Comme le Québec, la Corée du Sud a connu une sorte de révolution tranquille qui a fait entrer la péninsule dans la modernité, il y a quatre décennies. La « vague » culturelle coréenne vise aussi à affirmer l’identité nationale face à des voisins titanesques appelés Chine et Japon.
Les Québécois ont longtemps été mus par le ressentiment contre les « Anglais ». Les Coréens, eux, expriment une profonde colère contre les Chinois et les Japonais, voisins encombrants qui ont envahi successivement la péninsule. Ce sentiment de révolte est appelé han — et c’est le nom de l’ethnie chinoise majoritaire (phonétiquement parlant, le caractère chinois étant différent).

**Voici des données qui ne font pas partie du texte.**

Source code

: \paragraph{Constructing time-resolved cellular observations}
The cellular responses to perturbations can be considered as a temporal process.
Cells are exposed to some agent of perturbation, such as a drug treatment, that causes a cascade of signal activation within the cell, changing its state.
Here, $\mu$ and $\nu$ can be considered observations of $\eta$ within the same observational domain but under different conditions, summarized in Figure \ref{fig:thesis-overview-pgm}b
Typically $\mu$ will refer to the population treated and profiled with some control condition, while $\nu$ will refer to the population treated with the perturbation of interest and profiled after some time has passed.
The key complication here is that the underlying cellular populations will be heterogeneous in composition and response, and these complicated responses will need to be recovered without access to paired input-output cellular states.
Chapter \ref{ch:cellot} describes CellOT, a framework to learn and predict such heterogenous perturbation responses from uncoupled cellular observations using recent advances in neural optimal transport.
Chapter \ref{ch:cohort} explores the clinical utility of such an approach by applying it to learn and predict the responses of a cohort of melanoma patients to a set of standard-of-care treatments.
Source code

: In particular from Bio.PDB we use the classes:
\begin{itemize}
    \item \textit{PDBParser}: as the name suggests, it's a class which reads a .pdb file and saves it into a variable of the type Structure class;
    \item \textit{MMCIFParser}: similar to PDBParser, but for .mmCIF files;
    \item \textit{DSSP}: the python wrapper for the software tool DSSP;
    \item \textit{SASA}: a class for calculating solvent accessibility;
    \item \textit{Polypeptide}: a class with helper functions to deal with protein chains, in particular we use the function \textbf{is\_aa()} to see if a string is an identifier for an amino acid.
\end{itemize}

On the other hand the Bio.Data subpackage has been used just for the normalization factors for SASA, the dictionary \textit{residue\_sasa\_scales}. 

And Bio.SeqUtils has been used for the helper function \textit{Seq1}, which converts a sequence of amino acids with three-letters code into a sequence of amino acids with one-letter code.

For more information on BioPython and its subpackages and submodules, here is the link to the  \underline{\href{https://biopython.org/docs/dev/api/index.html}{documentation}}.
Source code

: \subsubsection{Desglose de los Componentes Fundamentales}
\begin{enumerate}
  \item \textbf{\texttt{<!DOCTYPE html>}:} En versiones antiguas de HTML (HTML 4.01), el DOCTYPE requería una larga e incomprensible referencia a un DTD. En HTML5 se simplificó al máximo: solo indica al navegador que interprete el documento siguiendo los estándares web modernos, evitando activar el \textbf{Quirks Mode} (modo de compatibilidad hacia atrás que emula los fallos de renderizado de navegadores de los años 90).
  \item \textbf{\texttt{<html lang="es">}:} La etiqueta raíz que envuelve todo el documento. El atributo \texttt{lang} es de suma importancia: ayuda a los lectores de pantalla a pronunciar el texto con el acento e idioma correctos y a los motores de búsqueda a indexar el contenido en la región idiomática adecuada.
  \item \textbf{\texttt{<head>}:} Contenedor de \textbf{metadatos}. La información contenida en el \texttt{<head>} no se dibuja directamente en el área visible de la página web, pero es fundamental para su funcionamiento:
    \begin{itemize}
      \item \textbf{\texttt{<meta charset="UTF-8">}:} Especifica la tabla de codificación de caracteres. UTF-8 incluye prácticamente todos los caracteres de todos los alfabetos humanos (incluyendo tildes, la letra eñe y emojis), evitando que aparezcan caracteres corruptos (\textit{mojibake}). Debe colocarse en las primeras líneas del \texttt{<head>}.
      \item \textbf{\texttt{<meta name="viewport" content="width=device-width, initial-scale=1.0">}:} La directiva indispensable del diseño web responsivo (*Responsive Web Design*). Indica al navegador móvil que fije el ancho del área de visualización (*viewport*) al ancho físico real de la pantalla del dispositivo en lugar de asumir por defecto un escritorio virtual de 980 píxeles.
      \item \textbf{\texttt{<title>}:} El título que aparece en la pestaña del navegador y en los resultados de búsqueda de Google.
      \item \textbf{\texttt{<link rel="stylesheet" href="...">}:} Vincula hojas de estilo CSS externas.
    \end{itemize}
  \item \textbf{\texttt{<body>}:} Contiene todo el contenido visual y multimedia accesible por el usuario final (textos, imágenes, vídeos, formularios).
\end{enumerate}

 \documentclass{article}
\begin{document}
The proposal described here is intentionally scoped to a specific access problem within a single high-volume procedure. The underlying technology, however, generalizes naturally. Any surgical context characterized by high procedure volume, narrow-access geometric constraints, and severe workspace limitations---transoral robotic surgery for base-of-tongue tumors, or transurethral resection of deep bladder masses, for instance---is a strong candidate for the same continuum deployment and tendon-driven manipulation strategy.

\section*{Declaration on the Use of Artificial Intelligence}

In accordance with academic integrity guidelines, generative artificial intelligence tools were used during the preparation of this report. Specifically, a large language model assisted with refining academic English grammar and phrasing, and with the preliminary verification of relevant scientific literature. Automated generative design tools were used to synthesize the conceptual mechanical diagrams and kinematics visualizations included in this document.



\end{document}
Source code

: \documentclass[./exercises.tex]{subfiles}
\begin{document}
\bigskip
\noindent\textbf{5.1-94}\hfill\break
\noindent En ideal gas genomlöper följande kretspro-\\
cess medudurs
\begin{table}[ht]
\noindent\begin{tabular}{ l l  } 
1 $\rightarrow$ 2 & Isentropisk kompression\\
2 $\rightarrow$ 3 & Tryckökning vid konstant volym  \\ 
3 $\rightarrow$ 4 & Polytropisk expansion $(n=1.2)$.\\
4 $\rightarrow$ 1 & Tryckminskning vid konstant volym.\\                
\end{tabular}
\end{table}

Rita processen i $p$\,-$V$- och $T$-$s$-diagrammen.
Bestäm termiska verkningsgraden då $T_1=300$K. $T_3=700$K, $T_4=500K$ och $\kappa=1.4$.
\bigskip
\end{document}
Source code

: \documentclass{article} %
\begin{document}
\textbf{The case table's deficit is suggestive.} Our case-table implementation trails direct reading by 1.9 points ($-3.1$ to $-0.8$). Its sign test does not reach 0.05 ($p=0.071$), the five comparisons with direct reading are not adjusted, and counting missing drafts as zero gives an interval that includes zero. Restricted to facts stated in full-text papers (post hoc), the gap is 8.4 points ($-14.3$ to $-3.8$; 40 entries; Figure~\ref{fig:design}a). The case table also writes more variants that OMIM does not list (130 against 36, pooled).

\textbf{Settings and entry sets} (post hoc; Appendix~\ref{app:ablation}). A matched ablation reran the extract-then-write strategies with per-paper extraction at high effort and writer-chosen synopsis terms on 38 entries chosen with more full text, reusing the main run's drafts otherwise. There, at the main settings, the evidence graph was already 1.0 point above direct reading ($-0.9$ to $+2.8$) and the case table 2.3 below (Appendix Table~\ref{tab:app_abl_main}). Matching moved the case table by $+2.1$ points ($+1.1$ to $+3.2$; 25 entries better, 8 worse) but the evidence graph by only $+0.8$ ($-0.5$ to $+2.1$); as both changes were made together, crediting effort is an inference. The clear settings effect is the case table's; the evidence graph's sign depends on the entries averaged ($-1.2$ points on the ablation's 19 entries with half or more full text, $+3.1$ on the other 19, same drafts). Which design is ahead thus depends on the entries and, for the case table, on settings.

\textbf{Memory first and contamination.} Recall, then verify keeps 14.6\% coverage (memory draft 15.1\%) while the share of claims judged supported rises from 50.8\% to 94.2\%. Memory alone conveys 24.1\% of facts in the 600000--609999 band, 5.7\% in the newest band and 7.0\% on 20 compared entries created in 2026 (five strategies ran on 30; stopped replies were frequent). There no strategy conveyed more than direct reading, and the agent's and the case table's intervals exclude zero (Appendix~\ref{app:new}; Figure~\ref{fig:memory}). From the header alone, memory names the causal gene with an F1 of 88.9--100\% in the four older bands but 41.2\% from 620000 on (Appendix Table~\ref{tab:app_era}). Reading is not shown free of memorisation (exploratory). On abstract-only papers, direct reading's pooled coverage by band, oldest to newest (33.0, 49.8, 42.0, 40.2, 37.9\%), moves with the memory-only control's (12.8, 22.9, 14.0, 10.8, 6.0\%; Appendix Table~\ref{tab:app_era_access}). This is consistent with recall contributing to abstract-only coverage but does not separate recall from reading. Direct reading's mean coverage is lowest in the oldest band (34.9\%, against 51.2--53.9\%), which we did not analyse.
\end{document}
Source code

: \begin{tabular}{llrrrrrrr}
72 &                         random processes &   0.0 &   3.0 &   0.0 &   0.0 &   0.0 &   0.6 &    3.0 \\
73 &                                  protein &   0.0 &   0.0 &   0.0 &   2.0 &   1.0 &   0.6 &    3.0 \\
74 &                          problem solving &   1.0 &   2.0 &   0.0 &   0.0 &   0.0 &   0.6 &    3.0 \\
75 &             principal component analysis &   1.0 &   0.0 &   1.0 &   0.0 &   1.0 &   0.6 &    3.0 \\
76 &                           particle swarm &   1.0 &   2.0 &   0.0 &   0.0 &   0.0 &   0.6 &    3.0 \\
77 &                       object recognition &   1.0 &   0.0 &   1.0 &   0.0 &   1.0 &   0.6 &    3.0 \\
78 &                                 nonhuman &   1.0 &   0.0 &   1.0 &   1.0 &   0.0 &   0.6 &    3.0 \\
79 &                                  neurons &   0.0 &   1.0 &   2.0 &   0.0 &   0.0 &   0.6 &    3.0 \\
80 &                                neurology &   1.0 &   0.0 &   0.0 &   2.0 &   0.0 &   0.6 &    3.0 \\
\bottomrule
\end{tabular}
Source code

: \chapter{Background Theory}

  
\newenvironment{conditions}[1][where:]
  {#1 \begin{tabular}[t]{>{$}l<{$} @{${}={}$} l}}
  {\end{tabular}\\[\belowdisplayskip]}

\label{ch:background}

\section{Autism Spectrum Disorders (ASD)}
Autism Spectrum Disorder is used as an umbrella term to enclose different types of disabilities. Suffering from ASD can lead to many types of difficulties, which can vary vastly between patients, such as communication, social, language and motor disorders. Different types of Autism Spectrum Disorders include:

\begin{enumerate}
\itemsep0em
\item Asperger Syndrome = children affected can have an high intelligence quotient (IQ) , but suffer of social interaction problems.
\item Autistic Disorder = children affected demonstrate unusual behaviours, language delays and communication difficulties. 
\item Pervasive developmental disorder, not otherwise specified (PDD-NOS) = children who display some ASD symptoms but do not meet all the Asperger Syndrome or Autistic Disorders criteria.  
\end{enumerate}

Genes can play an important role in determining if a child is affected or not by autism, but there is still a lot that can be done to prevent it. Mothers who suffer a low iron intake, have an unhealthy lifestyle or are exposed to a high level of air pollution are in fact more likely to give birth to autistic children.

« Le han, c’est la colère ancestrale d’avoir été vaincus par plusieurs pays depuis des millénaires, dit Euny Hong. C’est aussi la motivation pour le succès de la Corée. Le gouvernement voulait dépasser la culture populaire japonaise. Samsung avait pour but de dépasser Sony. J’ai l’impression que ça a fonctionné. »
Stratégie de convergence
Pour tenir tête aux Chinois et aux Japonais, la petite Corée du Sud (51 millions d’habitants) a adopté avant l’heure une sorte de stratégie de convergence semblable à celle de Québecor : l’État a investi massivement dans Internet à haute vitesse pour devenir le pays le plus branché du monde. Les fonds publics ont soutenu la création de studios d’enregistrement et de salles de spectacle.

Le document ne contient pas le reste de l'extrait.